By Richard Asinof
WARWICK – Dr. Donald Berwick, the former head of the Centers for Medicare and Medicaid Services, brought a message of quality improvement to the sixth annual Lifespan Patient Safety Symposium held Thursday evening at the Crowne Plaza hotel.
Berwick’s message to the more than 550 mostly Lifespan employees and health professionals attending was that health care must adapt to changing river of health needs, moving from a hospital-centric to a patient-centric model.
To illustrate the problem, Berwick showed a slide of bridge built in 1938 in Honduras, so strong that it survived Hurricane Mitch in 1995 intact. The problem was, he continued, showing a second slide, was that the river had totally changed its course, and the bridge was no longer astride the river.
Berwick detailed numerous innovative approaches showing that improving care and lowering health costs go together, an antidote to the current U.S. health care system that provides low value at high cost, with enormous waste in uncoordinated care and unnecessary treatment.
The transformation will not be easy, Berwick said, given the political and economic climate and the tendency of entrenched systems to preserve the status quo.
Before his talk, Berwick met privately with the Lifespan board of directors. Lifespan, the state’s largest hospital network as well as the largest private employer, is the midst of transforming its health care delivery model from a hospital-centric to a patient-centric system, according to Dr. Timothy J. Babineau, president and CEO of Lifespan.
In an interview after his talk, Berwick told Providence Business News said he didn’t know what was going to happen with health care reform, but he remained optimistic.
“Tonight, I’m in a room with 600 people that care enough to come together to learn, and I wanted to give them a short in the arm,” he said. “We have a lot of obstacles to overcome to get the health care system we need. Change is hard.”
Berwick called the new health care IT infrastructure build out and the use of analytic engines in population health management promising at its best.
“It ought to be the equivalent of turning the lights on, where finally we can see how we’re doing, and how others are doing, and find leaders with the best practices to learn from, and also to find laggards that need to be helped to get out of the ditch,” he said. Unfortunately, Berwick continued, “there is a long history of [using health IT] to game the system. But I’m an optimist about transparency. A system in which we have the lights on is one that actually can improve.”

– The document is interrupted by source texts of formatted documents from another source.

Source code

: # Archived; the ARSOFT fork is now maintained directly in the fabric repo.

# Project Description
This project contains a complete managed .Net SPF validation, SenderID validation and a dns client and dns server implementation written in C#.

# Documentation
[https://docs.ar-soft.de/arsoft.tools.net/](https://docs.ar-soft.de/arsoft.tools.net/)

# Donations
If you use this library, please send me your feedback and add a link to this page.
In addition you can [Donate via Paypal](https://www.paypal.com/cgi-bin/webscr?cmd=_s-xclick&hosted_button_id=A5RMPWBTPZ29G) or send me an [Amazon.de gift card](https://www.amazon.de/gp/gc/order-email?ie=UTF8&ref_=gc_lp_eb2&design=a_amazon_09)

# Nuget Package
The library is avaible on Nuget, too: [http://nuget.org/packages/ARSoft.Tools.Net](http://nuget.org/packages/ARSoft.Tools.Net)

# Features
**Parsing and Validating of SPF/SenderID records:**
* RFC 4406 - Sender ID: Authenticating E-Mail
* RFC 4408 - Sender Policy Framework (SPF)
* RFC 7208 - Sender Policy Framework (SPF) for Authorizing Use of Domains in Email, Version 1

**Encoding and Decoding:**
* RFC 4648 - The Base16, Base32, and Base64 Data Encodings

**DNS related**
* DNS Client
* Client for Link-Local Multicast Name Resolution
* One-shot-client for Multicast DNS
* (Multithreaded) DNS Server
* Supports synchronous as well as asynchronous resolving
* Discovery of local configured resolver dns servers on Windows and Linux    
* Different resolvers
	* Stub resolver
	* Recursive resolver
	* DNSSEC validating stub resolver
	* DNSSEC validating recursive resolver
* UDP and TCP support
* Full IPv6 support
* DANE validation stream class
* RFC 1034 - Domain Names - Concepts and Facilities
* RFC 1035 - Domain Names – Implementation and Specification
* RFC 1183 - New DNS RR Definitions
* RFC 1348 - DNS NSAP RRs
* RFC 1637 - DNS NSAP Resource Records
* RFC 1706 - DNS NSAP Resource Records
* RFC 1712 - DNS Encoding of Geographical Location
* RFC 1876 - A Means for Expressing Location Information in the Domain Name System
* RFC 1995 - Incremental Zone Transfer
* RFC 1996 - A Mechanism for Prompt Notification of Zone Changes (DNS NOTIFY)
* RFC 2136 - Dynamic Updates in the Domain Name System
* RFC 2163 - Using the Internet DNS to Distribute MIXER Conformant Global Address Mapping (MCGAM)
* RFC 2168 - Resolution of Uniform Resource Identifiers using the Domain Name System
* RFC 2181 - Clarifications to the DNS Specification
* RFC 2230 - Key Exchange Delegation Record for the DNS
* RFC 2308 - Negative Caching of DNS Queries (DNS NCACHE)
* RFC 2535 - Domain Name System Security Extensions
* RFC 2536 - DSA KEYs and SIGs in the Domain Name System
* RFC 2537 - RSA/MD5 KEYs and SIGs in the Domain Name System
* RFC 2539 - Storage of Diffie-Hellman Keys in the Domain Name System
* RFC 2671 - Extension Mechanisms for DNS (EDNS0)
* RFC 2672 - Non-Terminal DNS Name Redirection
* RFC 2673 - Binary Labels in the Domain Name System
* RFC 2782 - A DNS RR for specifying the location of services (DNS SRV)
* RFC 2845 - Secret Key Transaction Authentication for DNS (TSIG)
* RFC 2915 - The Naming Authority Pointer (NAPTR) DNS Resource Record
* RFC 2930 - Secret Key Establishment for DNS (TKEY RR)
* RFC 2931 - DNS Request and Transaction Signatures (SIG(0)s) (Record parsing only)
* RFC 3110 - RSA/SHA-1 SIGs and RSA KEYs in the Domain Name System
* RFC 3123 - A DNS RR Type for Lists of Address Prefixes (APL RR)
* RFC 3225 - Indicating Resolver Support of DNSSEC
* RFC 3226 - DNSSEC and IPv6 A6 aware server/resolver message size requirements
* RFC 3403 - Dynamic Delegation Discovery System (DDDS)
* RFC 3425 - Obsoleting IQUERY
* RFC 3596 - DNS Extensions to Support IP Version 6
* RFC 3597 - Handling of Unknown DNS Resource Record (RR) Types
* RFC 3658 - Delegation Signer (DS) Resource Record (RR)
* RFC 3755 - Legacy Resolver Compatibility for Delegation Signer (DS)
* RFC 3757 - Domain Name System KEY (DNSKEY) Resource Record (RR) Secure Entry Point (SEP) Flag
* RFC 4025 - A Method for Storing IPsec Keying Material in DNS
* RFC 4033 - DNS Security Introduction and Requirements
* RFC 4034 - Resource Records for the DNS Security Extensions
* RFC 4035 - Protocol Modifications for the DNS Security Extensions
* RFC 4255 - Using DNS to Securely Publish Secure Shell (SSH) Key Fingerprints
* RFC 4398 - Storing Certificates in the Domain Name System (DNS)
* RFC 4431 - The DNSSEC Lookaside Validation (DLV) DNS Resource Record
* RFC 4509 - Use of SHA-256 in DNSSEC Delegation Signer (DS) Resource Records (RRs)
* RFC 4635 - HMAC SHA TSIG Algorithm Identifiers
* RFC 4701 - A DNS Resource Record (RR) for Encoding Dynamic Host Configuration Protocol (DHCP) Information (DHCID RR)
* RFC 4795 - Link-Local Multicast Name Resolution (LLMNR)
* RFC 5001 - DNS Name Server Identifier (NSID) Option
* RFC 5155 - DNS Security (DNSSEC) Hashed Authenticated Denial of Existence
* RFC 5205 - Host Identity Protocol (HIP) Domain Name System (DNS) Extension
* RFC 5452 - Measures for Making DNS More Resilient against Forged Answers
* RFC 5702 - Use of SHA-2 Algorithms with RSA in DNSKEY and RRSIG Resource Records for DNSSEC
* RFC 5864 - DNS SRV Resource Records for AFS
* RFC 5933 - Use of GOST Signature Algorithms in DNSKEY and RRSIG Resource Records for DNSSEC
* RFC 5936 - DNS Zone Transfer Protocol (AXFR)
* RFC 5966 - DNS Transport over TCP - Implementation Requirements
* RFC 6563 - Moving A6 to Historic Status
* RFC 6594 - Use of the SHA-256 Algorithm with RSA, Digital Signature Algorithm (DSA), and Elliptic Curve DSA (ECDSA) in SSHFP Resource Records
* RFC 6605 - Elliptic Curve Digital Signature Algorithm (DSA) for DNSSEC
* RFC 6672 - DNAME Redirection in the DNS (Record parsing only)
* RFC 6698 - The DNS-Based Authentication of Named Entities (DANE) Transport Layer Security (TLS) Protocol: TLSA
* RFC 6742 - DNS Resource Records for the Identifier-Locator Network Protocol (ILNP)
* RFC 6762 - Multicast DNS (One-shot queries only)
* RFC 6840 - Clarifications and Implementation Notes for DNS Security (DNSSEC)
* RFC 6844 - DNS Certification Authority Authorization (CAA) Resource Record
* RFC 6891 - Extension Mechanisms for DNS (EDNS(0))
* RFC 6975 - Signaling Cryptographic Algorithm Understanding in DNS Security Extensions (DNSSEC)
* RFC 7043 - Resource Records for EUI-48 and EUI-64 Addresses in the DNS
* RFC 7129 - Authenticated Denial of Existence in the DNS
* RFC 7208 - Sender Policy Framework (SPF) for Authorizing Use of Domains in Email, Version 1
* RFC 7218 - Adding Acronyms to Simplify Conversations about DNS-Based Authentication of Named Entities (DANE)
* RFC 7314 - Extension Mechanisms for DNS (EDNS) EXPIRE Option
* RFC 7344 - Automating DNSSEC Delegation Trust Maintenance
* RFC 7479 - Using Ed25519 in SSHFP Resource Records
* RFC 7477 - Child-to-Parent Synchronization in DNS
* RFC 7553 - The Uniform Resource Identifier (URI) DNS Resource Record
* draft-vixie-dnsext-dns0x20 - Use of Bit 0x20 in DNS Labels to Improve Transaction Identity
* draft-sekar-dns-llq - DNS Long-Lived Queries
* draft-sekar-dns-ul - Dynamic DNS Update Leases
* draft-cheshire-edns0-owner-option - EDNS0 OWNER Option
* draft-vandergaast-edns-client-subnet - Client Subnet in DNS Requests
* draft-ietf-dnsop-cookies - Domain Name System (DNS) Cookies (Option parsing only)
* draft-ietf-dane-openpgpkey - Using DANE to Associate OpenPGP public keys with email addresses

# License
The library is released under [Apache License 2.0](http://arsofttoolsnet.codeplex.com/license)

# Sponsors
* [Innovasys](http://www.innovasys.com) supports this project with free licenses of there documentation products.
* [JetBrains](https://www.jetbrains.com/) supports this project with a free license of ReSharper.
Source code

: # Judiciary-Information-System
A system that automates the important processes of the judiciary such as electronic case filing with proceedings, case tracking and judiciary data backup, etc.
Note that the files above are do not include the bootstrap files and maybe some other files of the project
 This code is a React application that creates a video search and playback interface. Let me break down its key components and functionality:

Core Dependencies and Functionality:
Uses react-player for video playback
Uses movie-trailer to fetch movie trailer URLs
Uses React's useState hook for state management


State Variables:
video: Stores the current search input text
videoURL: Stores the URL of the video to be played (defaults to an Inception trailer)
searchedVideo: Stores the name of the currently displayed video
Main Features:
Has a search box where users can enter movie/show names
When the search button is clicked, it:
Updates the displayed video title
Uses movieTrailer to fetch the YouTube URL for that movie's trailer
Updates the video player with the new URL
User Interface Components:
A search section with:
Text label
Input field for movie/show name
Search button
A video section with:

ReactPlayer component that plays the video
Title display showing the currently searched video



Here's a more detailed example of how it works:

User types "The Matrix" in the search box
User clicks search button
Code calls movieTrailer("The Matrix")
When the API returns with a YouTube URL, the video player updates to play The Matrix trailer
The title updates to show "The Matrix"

Berwick also voiced optimism about the role that community health centers can play in bringing innovation into the health care system. “Correctly supported, community health centers can be the jewel in the crown of the health care system,” he said. “They deal with the people with the most stress, they have a tradition of population health focus, they are engaged; they are quite wonderful.”
The challenge, he continued, is “if we can find a way to link the community health centers to the broader system of hospitals in a new environment. They have a chance of showing us a tremendous amount of innovation.”